Ignore the spin. This is not a matter of ensuring that classified material was secure; it’s a question of who deliberately placed sensitive data on a non-secure network and engaged in that practice on a recurring basis. But determining guilt may be more difficult that you’d think. Unless there was a system administrator moving classified documents from State Department systems to the Clinton server, investigators may be compelled to compare original intel documents with the e-mails, line-by-line and word-for-word.
While Mrs. Clinton continues her quest for the presidency, inspectors general from the various intelligence agencies (along with a phalanx of FBI agents) have quietly expanded their investigation of her e-mail network. And the latest finding is one of the most damning. As Fox News reported earlier today:
Hillary Clinton’s emails on her unsecured, homebrew server contained intelligence from the U.S. government’s most secretive and highly classified programs, according to an unclassified letter from a top inspector general to senior lawmakers.
Fox News exclusively obtained the unclassified letter, sent Jan. 14 from Intelligence Community Inspector General I. Charles McCullough III. It laid out the findings of a recent comprehensive review by intelligence agencies that identified “several dozen” additional classified emails — including specific intelligence known as “special access programs” (SAP).
That indicates a level of classification beyond even “top secret,” the label previously given to two emails found on her server, and brings even more scrutiny to the presidential candidate’s handling of the government’s closely held secrets.
According to Mr. McCullough, two sworn declarations from one intelligence community element “cover several dozen emails [from Clinton’s server] containing classified information determined by the IC element to be at the confidential, secret, and top secret/sap levels.” McCullough offered that revelation in an unclassified letter to leadership of the House and Senate intelligence committees and leaders of the Senate Foreign Relations Committee, as well as the Office of the Director of National Intelligence (ODNI) and State Department inspector general.
Spokesmen for the intelligence community declined comment on the Fox report.
As their name implies, SAP programs are highly restricted. Individuals must be “read into” the program when it is determined they have a valid “need-to-know.” Many relate to the most sensitive collection efforts in the intelligence community, based on extremely well-placed sources and/or intelligence methods that–if revealed–would cause exceptionally grave damage to our intel efforts.
Like most who worked in the spook business, your humble correspondent was read into a few SAP programs in his day. Because I’m still honoring my non-disclosure agreement (unlike a former cabinet member we know), I won’t go into details about them. But to give you some idea of the security involved, reviewing information gathered under one SAP effort meant going to a special vault, inside a Sensitive Compartmented Intelligence Facility (SCIF), and logging onto computer terminals reserved for that particular program. If you weren’t cleared for the program, you didn’t get in–even if you had a TS/SCI clearance.

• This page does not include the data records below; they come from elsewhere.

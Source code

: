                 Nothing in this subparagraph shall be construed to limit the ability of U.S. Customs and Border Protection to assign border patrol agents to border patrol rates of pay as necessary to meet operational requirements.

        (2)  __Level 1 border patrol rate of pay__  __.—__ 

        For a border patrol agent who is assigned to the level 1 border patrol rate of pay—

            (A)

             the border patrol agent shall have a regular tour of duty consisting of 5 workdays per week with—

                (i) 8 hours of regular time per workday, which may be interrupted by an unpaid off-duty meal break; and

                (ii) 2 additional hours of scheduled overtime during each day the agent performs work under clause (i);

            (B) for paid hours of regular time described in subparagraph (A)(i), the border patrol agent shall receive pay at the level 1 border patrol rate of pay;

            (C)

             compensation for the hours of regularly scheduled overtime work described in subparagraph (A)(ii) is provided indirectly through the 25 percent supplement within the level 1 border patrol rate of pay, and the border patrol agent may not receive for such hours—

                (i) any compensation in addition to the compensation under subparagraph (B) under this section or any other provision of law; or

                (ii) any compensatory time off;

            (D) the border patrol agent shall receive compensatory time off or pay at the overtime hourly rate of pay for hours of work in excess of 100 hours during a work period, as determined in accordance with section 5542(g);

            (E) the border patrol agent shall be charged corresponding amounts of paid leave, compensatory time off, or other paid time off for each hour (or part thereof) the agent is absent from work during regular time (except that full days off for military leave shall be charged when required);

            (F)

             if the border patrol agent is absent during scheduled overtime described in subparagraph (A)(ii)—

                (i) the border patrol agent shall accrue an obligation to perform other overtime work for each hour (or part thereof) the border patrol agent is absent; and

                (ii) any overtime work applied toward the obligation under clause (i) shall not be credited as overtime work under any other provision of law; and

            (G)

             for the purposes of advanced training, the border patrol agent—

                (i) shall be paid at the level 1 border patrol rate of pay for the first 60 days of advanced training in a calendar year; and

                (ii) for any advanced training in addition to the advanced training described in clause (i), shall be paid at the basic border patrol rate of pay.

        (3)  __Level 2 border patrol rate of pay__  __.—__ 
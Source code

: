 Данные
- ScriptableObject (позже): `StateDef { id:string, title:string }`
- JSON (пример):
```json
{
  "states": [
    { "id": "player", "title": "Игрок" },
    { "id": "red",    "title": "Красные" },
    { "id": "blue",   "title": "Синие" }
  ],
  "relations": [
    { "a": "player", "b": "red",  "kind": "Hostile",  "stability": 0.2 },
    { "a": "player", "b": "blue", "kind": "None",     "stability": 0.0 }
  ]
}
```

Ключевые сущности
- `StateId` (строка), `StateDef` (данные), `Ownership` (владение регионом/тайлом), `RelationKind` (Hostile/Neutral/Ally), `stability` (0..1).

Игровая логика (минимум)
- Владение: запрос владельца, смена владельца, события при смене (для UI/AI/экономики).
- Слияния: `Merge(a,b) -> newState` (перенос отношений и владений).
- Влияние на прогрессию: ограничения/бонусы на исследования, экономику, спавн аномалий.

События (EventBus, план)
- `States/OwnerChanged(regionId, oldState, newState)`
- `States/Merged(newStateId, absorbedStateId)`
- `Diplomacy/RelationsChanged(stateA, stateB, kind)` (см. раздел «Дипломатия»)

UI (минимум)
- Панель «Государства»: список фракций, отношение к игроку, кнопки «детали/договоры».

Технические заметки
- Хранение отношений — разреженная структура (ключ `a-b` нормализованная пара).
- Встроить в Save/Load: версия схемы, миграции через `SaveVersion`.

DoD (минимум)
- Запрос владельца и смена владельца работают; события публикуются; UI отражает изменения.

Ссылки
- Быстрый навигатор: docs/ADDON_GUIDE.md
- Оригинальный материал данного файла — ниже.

In some cases, only a handful of people may be approved for a special access program. Some of those are restricted to the most senior members of the U.S. government–the type of collection efforts a Secretary of State would have knowledge of. At this point, we don’t know what type of SAP information was found on Mrs. Clinton’s server, but obviously, it represents a security breach of the first magnitude–and it’s a sure bet that hostile SIGINT services accessed that information.
It’s the type of material that gets people killed. Literally. It’s one reason the Army is considering a demotion of retired General David Petraeus. Turns out that he shared SAP information with his biographer and former mistress, Paula Broadwell. Neither Petraeus nor Broadwell was ever accused of sharing that info over an unclassified e-mail system. But Petraeus may lose a star and be forced to repay hundreds of thousands of dollars in retirement pay–the difference in the pension of check of a four-star, versus a Lieutenant General.
Meanwhile, the Clinton campaign keeps chugging on. But the odds of her indictment just increased dramatically.